Maxie Dunnam: Finding His Pulpit in Life —
Known all over the globe, Maxie Dunnam may be his generation’s most recognizable Methodist. Of course, popularity contests are for politicians and marketing firms. Still, it is worth noting that we don’t know of a more beloved Methodist clergyman.
His first article in Good News appeared in 1984. It was ambitiously and positively titled: “You Can Grow In Your Walk With God.” He led with a wise admission: “For anyone to write on this subject is presumptuous at best. So, I accepted the assignment with some reservation, but keeping in mind the original ‘working title’ for this article: ‘Developing a Deeper Walk with God.’”
Dr. Dunnam went on to clarify: “Developing is the right word, and humility is the saving stance, when we talk about our relationship with the Lord. Yet, I’m convinced that no need is greater for Christians than a commitment to pursuing a ‘deeper walk with God.’”
In many ways, this has been the theme of his life’s ministry. In a world with chaotic church skirmishes, this is something that people of faith can agree upon.
“Maxie is known and loved by Methodists around the world probably more than any living United Methodist leader,” observed the Rev. Dr. James V. Heidinger II, my former colleague at Good News. “Here is a pastor who has been effective in the local church, bold in addressing issues facing the nation, a visionary leader at the Upper Room, a prolific author, a seminary president, a voice for renewal – the Houston and Memphis Declarations, and a co-founder of the Confessing Movement – and a mentor to more pastors than we might imagine.”
The professional journey on his resume tells you a lot – but not nearly as much as locking eyes with him as he grasps the back of your arm to draw you in closer to hear about what is going on in your life.

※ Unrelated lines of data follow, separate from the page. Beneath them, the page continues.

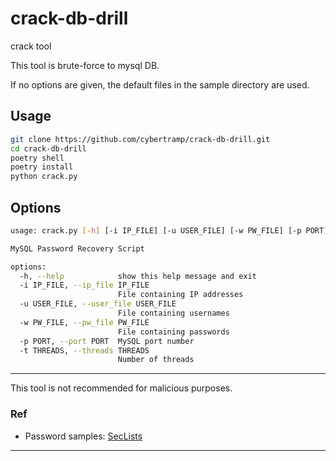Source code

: # crack-db-drill
crack tool

This tool is brute-force to mysql DB.

If no options are given, the default files in the sample directory are used.

## Usage
```bash
git clone https://github.com/cybertramp/crack-db-drill.git
cd crack-db-drill
poetry shell
poetry install
python crack.py
```

## Options
```bash
usage: crack.py [-h] [-i IP_FILE] [-u USER_FILE] [-w PW_FILE] [-p PORT] [-t THREADS]

MySQL Password Recovery Script

options:
  -h, --help            show this help message and exit
  -i IP_FILE, --ip_file IP_FILE
                        File containing IP addresses
  -u USER_FILE, --user_file USER_FILE
                        File containing usernames
  -w PW_FILE, --pw_file PW_FILE
                        File containing passwords
  -p PORT, --port PORT  MySQL port number
  -t THREADS, --threads THREADS
                        Number of threads
```

---

This tool is not recommended for malicious purposes.

### Ref
- Password samples: [SecLists](https://github.com/danielmiessler/SecLists)

---
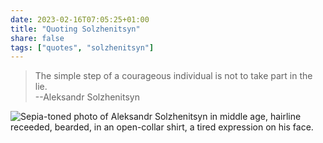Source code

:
 ```yaml
---
date: 2023-02-16T07:05:25+01:00
title: "Quoting Solzhenitsyn"
share: false
tags: ["quotes", "solzhenitsyn"]
---
```

> The simple step of a courageous individual is not to take part in the lie.<br/>
> --Aleksandr Solzhenitsyn

![Sepia-toned photo of Aleksandr Solzhenitsyn in middle age, hairline receeded, bearded, in an open-collar shirt, a tired expression on his face.](/images/solzhenitsyn.jpg)



 [rss]: https://nicolaiarocci.com/index.xml
 [m]: https://fosstodon.org/@nicola
 [nl]: https://buttondown.email/nicolaiarocci
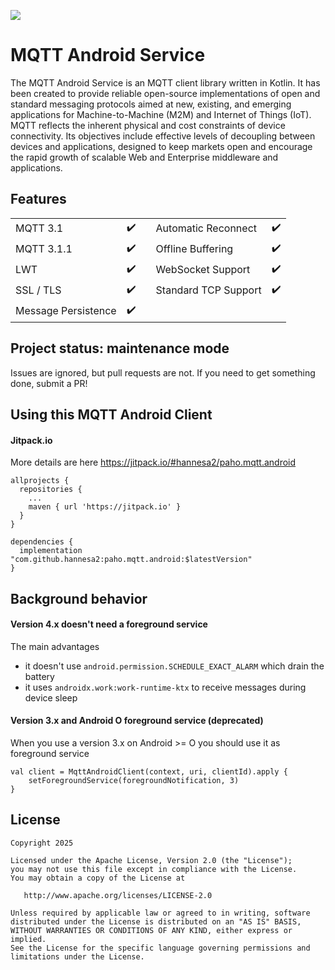 [![](https://jitpack.io/v/hannesa2/paho.mqtt.android.svg)](https://jitpack.io/#hannesa2/paho.mqtt.android)
# MQTT Android Service

The MQTT Android Service is an MQTT client library written in Kotlin.
It has been created to provide reliable open-source implementations of open and standard messaging protocols aimed at new, existing, and emerging
applications for Machine-to-Machine (M2M) and Internet of Things (IoT).
MQTT reflects the inherent physical and cost constraints of device connectivity. Its objectives include effective levels of decoupling between devices and applications, designed to keep markets open and encourage the rapid growth of scalable Web and Enterprise middleware and applications.

## Features
|                     |                    |   |                      |                    |
|---------------------|--------------------|---|----------------------|--------------------|
| MQTT 3.1            | :heavy_check_mark: |   | Automatic Reconnect  | :heavy_check_mark: |
| MQTT 3.1.1          | :heavy_check_mark: |   | Offline Buffering    | :heavy_check_mark: |
| LWT                 | :heavy_check_mark: |   | WebSocket Support    | :heavy_check_mark: |
| SSL / TLS           | :heavy_check_mark: |   | Standard TCP Support | :heavy_check_mark: |
| Message Persistence | :heavy_check_mark: |   |

## Project status: maintenance mode
Issues are ignored, but pull requests are not. If you need to get something done, submit a PR!

## Using this MQTT Android Client

#### Jitpack.io 

More details are here https://jitpack.io/#hannesa2/paho.mqtt.android

```
allprojects {
  repositories {
    ...
    maven { url 'https://jitpack.io' }
  }
}
```

```
dependencies {
  implementation "com.github.hannesa2:paho.mqtt.android:$latestVersion"
}
```
## Background behavior

#### Version 4.x doesn't need a foreground service

The main advantages
* it doesn't use `android.permission.SCHEDULE_EXACT_ALARM` which drain the battery
* it uses `androidx.work:work-runtime-ktx` to receive messages during device sleep 


#### Version 3.x and Android O foreground service (deprecated)

When you use a version 3.x on Android >= O you should use it as foreground service

```
val client = MqttAndroidClient(context, uri, clientId).apply {
    setForegroundService(foregroundNotification, 3)
}
```

## License

```
Copyright 2025

Licensed under the Apache License, Version 2.0 (the "License");
you may not use this file except in compliance with the License.
You may obtain a copy of the License at

   http://www.apache.org/licenses/LICENSE-2.0

Unless required by applicable law or agreed to in writing, software
distributed under the License is distributed on an "AS IS" BASIS,
WITHOUT WARRANTIES OR CONDITIONS OF ANY KIND, either express or implied.
See the License for the specific language governing permissions and
limitations under the License.
```
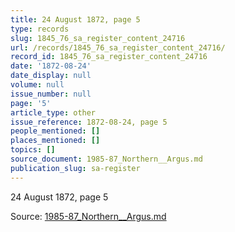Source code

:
 ```yaml
---
title: 24 August 1872, page 5
type: records
slug: 1845_76_sa_register_content_24716
url: /records/1845_76_sa_register_content_24716/
record_id: 1845_76_sa_register_content_24716
date: '1872-08-24'
date_display: null
volume: null
issue_number: null
page: '5'
article_type: other
issue_reference: 1872-08-24, page 5
people_mentioned: []
places_mentioned: []
topics: []
source_document: 1985-87_Northern__Argus.md
publication_slug: sa-register
---
```


24 August 1872, page 5

Source: [1985-87_Northern__Argus.md](/downloads/markdown/1985-87_Northern__Argus.md)
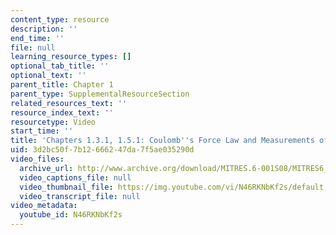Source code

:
```yaml
---
content_type: resource
description: ''
end_time: ''
file: null
learning_resource_types: []
optional_tab_title: ''
optional_text: ''
parent_title: Chapter 1
parent_type: SupplementalResourceSection
related_resources_text: ''
resource_index_text: ''
resourcetype: Video
start_time: ''
title: 'Chapters 1.3.1, 1.5.1: Coulomb''s Force Law and Measurements of Charge'
uid: 3d2bc50f-7b12-6662-47da-7f5ae035290d
video_files:
  archive_url: http://www.archive.org/download/MITRES.6-001S08/MITRES6_001S08_1-3-1_1-5-1_300k.mp4
  video_captions_file: null
  video_thumbnail_file: https://img.youtube.com/vi/N46RKNbKf2s/default.jpg
  video_transcript_file: null
video_metadata:
  youtube_id: N46RKNbKf2s
---
```

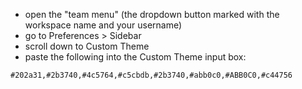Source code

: - open the "team menu" (the dropdown button marked with the workspace
  name and your username)
- go to Preferences > Sidebar
- scroll down to Custom Theme
- paste the following into the Custom Theme input box:

```
#202a31,#2b3740,#4c5764,#c5cbdb,#2b3740,#abb0c0,#ABB0C0,#c44756
```
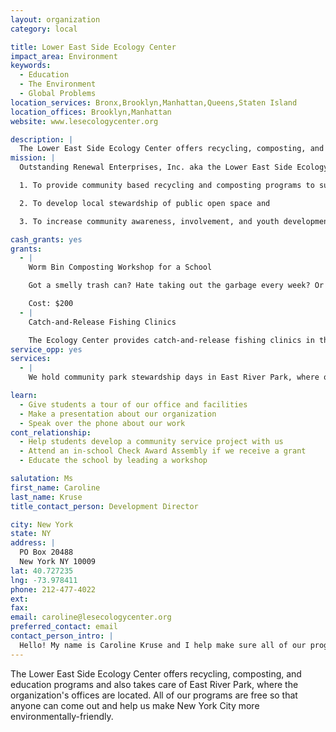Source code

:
 ```yaml
---
layout: organization
category: local

title: Lower East Side Ecology Center
impact_area: Environment
keywords: 
  - Education
  - The Environment
  - Global Problems
location_services: Bronx,Brooklyn,Manhattan,Queens,Staten Island
location_offices: Brooklyn,Manhattan
website: www.lesecologycenter.org

description: |
  The Lower East Side Ecology Center offers recycling, composting, and education programs and also takes care of East River Park, where the organization's offices are located. All of our programs are free so that anyone can come out and help us make New York City more environmentally-friendly.
mission: |
  Outstanding Renewal Enterprises, Inc. aka the Lower East Side Ecology Center has had three main objectives since its inception in 1987: 

  1. To provide community based recycling and composting programs to supplement existing NYC curbside programs, 

  2. To develop local stewardship of public open space and 

  3. To increase community awareness, involvement, and youth development through environmental education programs. 

cash_grants: yes
grants: 
  - |
    Worm Bin Composting Workshop for a School

    Got a smelly trash can? Hate taking out the garbage every week? Or want to reduce the amount of trash you produce? Then indoor composting may be for you! Red wiggler worms rapidly eat kitchen scraps transforming all of this “waste” into a useful fertilizer, aka NYC Black Gold that can then be fed to hungry plants and trees! Learn how to set up and maintain a worm bin in your school classroom.

    Cost: $200 
  - |
    Catch-and-Release Fishing Clinics

    The Ecology Center provides catch-and-release fishing clinics in the summer along the banks of the East River. Come and try your hand at fishing and learn about all the fish species swimming in our area. Fishing Supplies for one Fishing Clinic: $20 
service_opp: yes
services: 
  - |
    We hold community park stewardship days in East River Park, where our offices are located. These days involve pulling out weeds and planting new plants, as well as spreading out compost and mulch. These are usually for older children. 

learn: 
  - Give students a tour of our office and facilities
  - Make a presentation about our organization
  - Speak over the phone about our work
cont_relationship: 
  - Help students develop a community service project with us
  - Attend an in-school Check Award Assembly if we receive a grant
  - Educate the school by leading a workshop

salutation: Ms
first_name: Caroline
last_name: Kruse
title_contact_person: Development Director

city: New York
state: NY
address: |
  PO Box 20488  
  New York NY 10009
lat: 40.727235
lng: -73.978411
phone: 212-477-4022
ext: 
fax: 
email: caroline@lesecologycenter.org
preferred_contact: email
contact_person_intro: |
  Hello! My name is Caroline Kruse and I help make sure all of our programs are the best they possibly can be. I have been working at the Lower East Side Ecology Center since 2008 and I have a really fun job!  I get to go out and talk to lots of people about the Ecology Center and also make sure that people who want to participate in our programs can. The Ecology Center has worked with Common Cents in the past, and I am excited to work your guys! 
---
```

The Lower East Side Ecology Center offers recycling, composting, and education programs and also takes care of East River Park, where the organization's offices are located. All of our programs are free so that anyone can come out and help us make New York City more environmentally-friendly.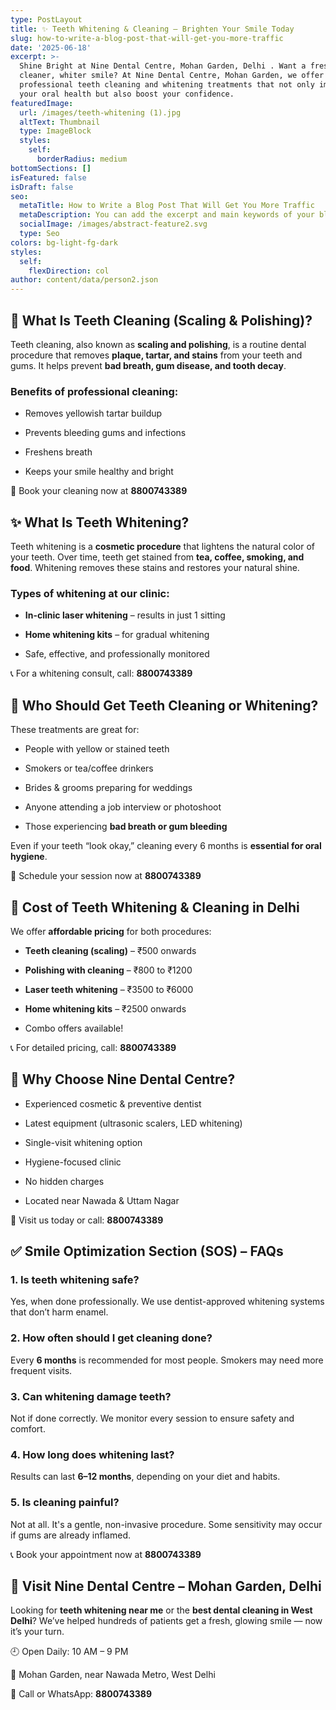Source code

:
 ```yaml
---
type: PostLayout
title: ✨ Teeth Whitening & Cleaning – Brighten Your Smile Today
slug: how-to-write-a-blog-post-that-will-get-you-more-traffic
date: '2025-06-18'
excerpt: >-
  Shine Bright at Nine Dental Centre, Mohan Garden, Delhi . Want a fresher,
  cleaner, whiter smile? At Nine Dental Centre, Mohan Garden, we offer
  professional teeth cleaning and whitening treatments that not only improve
  your oral health but also boost your confidence.
featuredImage:
  url: /images/teeth-whitening (1).jpg
  altText: Thumbnail
  type: ImageBlock
  styles:
    self:
      borderRadius: medium
bottomSections: []
isFeatured: false
isDraft: false
seo:
  metaTitle: How to Write a Blog Post That Will Get You More Traffic
  metaDescription: You can add the excerpt and main keywords of your blog post here.
  socialImage: /images/abstract-feature2.svg
  type: Seo
colors: bg-light-fg-dark
styles:
  self:
    flexDirection: col
author: content/data/person2.json
---
```

## 🧼 What Is Teeth Cleaning (Scaling & Polishing)?

Teeth cleaning, also known as **scaling and polishing**, is a routine dental procedure that removes **plaque, tartar, and stains** from your teeth and gums. It helps prevent **bad breath, gum disease, and tooth decay**.

### Benefits of professional cleaning:

*   Removes yellowish tartar buildup

*   Prevents bleeding gums and infections

*   Freshens breath

*   Keeps your smile healthy and bright

📱 Book your cleaning now at **8800743389**



## ✨ What Is Teeth Whitening?

Teeth whitening is a **cosmetic procedure** that lightens the natural color of your teeth. Over time, teeth get stained from **tea, coffee, smoking, and food**. Whitening removes these stains and restores your natural shine.

### Types of whitening at our clinic:

*   **In-clinic laser whitening** – results in just 1 sitting

*   **Home whitening kits** – for gradual whitening

*   Safe, effective, and professionally monitored

📞 For a whitening consult, call: **8800743389**



## 🎯 Who Should Get Teeth Cleaning or Whitening?

These treatments are great for:

*   People with yellow or stained teeth

*   Smokers or tea/coffee drinkers

*   Brides & grooms preparing for weddings

*   Anyone attending a job interview or photoshoot

*   Those experiencing **bad breath or gum bleeding**

Even if your teeth “look okay,” cleaning every 6 months is **essential for oral hygiene**.

📲 Schedule your session now at **8800743389**



## 💸 Cost of Teeth Whitening & Cleaning in Delhi

We offer **affordable pricing** for both procedures:

*   **Teeth cleaning (scaling)** – ₹500 onwards

*   **Polishing with cleaning** – ₹800 to ₹1200

*   **Laser teeth whitening** – ₹3500 to ₹6000

*   **Home whitening kits** – ₹2500 onwards

*   Combo offers available!

📞 For detailed pricing, call: **8800743389**



## 🌟 Why Choose Nine Dental Centre?

*   Experienced cosmetic & preventive dentist

*   Latest equipment (ultrasonic scalers, LED whitening)

*   Single-visit whitening option

*   Hygiene-focused clinic

*   No hidden charges

*   Located near Nawada & Uttam Nagar

📍 Visit us today or call: **8800743389**



## ✅ Smile Optimization Section (SOS) – FAQs

### 1. **Is teeth whitening safe?**

Yes, when done professionally. We use dentist-approved whitening systems that don’t harm enamel.

### 2. **How often should I get cleaning done?**

Every **6 months** is recommended for most people. Smokers may need more frequent visits.

### 3. **Can whitening damage teeth?**

Not if done correctly. We monitor every session to ensure safety and comfort.

### 4. **How long does whitening last?**

Results can last **6–12 months**, depending on your diet and habits.

### 5. **Is cleaning painful?**

Not at all. It's a gentle, non-invasive procedure. Some sensitivity may occur if gums are already inflamed.

📞 Book your appointment now at **8800743389**



## 📍 Visit Nine Dental Centre – Mohan Garden, Delhi

Looking for **teeth whitening near me** or the **best dental cleaning in West Delhi**? We’ve helped hundreds of patients get a fresh, glowing smile — now it’s your turn.

🕘 Open Daily: 10 AM – 9 PM

📍 Mohan Garden, near Nawada Metro, West Delhi

📱 Call or WhatsApp: **8800743389**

Maxie married Jerry Lynn Morris in 1957 after he had graduated from Candler School of Theology at Emory. She was a charter member of his first church plant, Aldersgate Methodist Church in Atlanta, Georgia, and went on to join him in planting two others, Trinity Methodist Church in Gulfport, Mississippi, and St. Andrews Methodist Church in San Clemente, California.
I’ve always thought of her as the artistic one – the Ginger Rogers to his Fred Astaire. A famous politician from Texas once said that Rogers did everything Astaire did: “She just did it backwards and in high heels.”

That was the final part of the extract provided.